Question about how to use batches of images in ControlNet+ip-Adapter to generate images separately without the influence of the condition images in one batch #7933

xingyouxin · 2024-05-13T13:19:09Z

xingyouxin
May 13, 2024

Hello everyone, I am using ControlNet+ip-Adapter to generate images about materials (computer graphics, rendering). While trying to generate a material image with conditions of an adapter image and a Control-Net image, it was very successful. However, when turning to batch images, I found that the results were affected by all condition images in one batch.

Thanks for everyone's help!

The codes I have tested are as follows:

from diffusers import StableDiffusionControlNetPipeline, ControlNetModel
import torch
from diffusers.utils import load_image
from PIL import Image

def image_grid(imgs, rows, cols):
    assert len(imgs) == rows * cols
    w, h = imgs[0].size
    grid = Image.new("RGB", size=(cols * w, rows * h))
    for i, img in enumerate(imgs):
        grid.paste(img, box=(i % cols * w, i // cols * h))
    return grid

controlnet_model_path = r"F:\XYX\Documents\SpongeCakeInverse\AITools\ControlNetImplement\ControlNetTest\outputs-controlnet-256-15mul300"
controlnet = ControlNetModel.from_pretrained(controlnet_model_path, torch_dtype=torch.float16)
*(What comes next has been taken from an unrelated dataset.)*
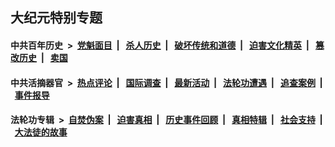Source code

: ## 大纪元特别专题

#### 中共百年历史 &nbsp;>&nbsp; [党魁面目](indexes/nf1176107/README.md?05300430) &nbsp;| &nbsp; [杀人历史](indexes/nf1176106/README.md?05300430) &nbsp;| &nbsp; [破坏传统和道德](indexes/nf1176106/README.md?05300430) &nbsp;| &nbsp; [迫害文化精英](indexes/nf1176111/README.md?05300430) &nbsp;| &nbsp; [篡改历史](indexes/nf1176115/README.md?05300430) &nbsp;| &nbsp; [卖国](indexes/nf1176117/README.md?05300430) 

#### 中共活摘器官 &nbsp;>&nbsp; [热点评论](indexes/nf5879/README.md?05300430) &nbsp;| &nbsp; [国际调查](indexes/nf5947/README.md?05300430) &nbsp;| &nbsp; [最新活动](indexes/nf5883/README.md?05300430) &nbsp;| &nbsp; [法轮功遭遇](indexes/nf5881/README.md?05300430) &nbsp;| &nbsp; [追查案例](indexes/nf5880/README.md?05300430) &nbsp;| &nbsp; [事件报导](indexes/nf5877/README.md?05300430) 

#### 法轮功专辑 &nbsp;>&nbsp; [自焚伪案](indexes/nf5562/README.md?05300430) &nbsp;| &nbsp; [迫害真相](indexes/nf4379/README.md?05300430) &nbsp;| &nbsp; [历史事件回顾](indexes/nf5793/README.md?05300430) &nbsp;| &nbsp; [真相特辑](indexes/nf4389/README.md?05300430) &nbsp;| &nbsp; [社会支持](indexes/nf4386/README.md?05300430) &nbsp;| &nbsp; [大法徒的故事](indexes/nf1147481/README.md?05300430)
pipeline = StableDiffusionControlNetPipeline.from_pretrained(
    r"F:\XYX\Documents\SpongeCakeInverse\AITools\ControlNetImplement\ControlNetTest\models--runwayml--stable-diffusion-v1-5", controlnet=controlnet, torch_dtype=torch.float16)
pipeline.to("cuda")

print("Loading control images...")
urls = "0_0_sampled.png", "0_1_sampled.png", "0_2_sampled.png", "0_3_sampled.png"
imgs_condition = [
    load_image(r"F:\XYX\Documents\SpongeCakeInverse\AITools\diffusers\Diffusers_IPAdapter-main\assets\\" + url)
    for url in urls
]

urls = "9-19_IMG_0190.png", "9-19_IMG_0174256.png", "00020-2589011554.png", "IMG_9136.png"
imgs_adapter = [
    load_image(r"F:\XYX\Documents\SpongeCakeInverse\AITools\diffusers\Diffusers_IPAdapter-main\assets\\" + url)
    for url in urls
]

pipeline.load_ip_adapter([r"F:\XYX\Documents\SpongeCakeInverse\AITools\ControlNetImplement\ControlNetTest\models--ip-adapter\image_encoder_sd15_path"]*4, subfolder=["models"]*4,
                         weight_name=[r"F:\XYX\Documents\SpongeCakeInverse\AITools\ControlNetImplement\ControlNetTest\models--ip-adapter\ipadapter_sd15_plus_path\ip-adapter_sd15.bin"]*4)

generator = [torch.Generator().manual_seed(i) for i in range(4)]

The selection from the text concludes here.